Additional features that matter for an all-in-one approach:

  • Custom lists — Go beyond the five standard media types. Track restaurants, travel destinations, wine, or anything else in the same Kanban format.
  • Public profiles — Share your boards with friends or embed them on your personal site.
  • Consistent UX — The same drag-and-drop Kanban interface everywhere. No relearning a new system for each media type.

How to Choose the Right Tracker

The right choice depends on how many media types you actively track and what you value most. Here is a simple decision framework:

If you only track one media type — a specialized tracker is likely the best fit. Letterboxd for movies, Goodreads or StoryGraph for books, Backloggd for games. The community features and depth of metadata are hard to beat.

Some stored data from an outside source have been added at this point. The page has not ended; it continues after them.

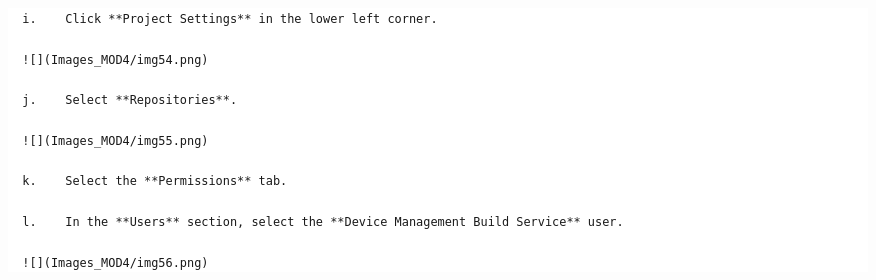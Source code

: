       i.	Click **Project Settings** in the lower left corner.
      
      ![](Images_MOD4/img54.png)
      
      j.	Select **Repositories**.
      
      ![](Images_MOD4/img55.png)
      
      k.	Select the **Permissions** tab.
      
      l.	In the **Users** section, select the **Device Management Build Service** user.
      
      ![](Images_MOD4/img56.png)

If you track two or more media types — an all-in-one tracker saves real time. Maintaining two separate apps is manageable. Maintaining four or five is not. The context switching and habit fragmentation add up.

If organization is your priority — look for Kanban boards or column-based systems, not just flat lists. Being able to drag items between "Backlog", "In Progress", and "Completed" is a fundamentally better experience than scrolling through a long watchlist.

You can also use both. Keep Letterboxd for the movie community and reviews, but use BacklogBox for the actual backlog management across all your media. They serve different purposes.

Track all your media in one place

BacklogBox gives you Kanban boards for books, movies, series, games, and podcasts — plus custom lists for anything else.

Frequently Asked Questions

Is there one app that tracks books, movies, games, and TV shows?

Yes. All-in-one media trackers like BacklogBox let you track books, movies, TV series, games, and podcasts in a single app with separate Kanban boards for each type. You can also create custom lists for anything else you want to organize.

Are specialized trackers better than all-in-one apps?

Specialized trackers often have deeper community features for their specific media type — Letterboxd for movie reviews, Goodreads for reading challenges. But if your main goal is organizing your backlog across multiple media types, an all-in-one tracker is more practical and saves time.

What should I look for in a media tracker app?

The most important features are multi-media support (so you do not need five apps), automatic metadata fetching (so you do not enter details manually), a clear organization method like Kanban boards, and cross-platform access so you can update your lists from any device.

Can I switch from Goodreads or Letterboxd to an all-in-one tracker?

You do not have to choose one or the other. Many people keep a specialized app for the community (Letterboxd reviews, Goodreads reading groups) and use an all-in-one tracker like BacklogBox for the actual backlog management and organization across all their media.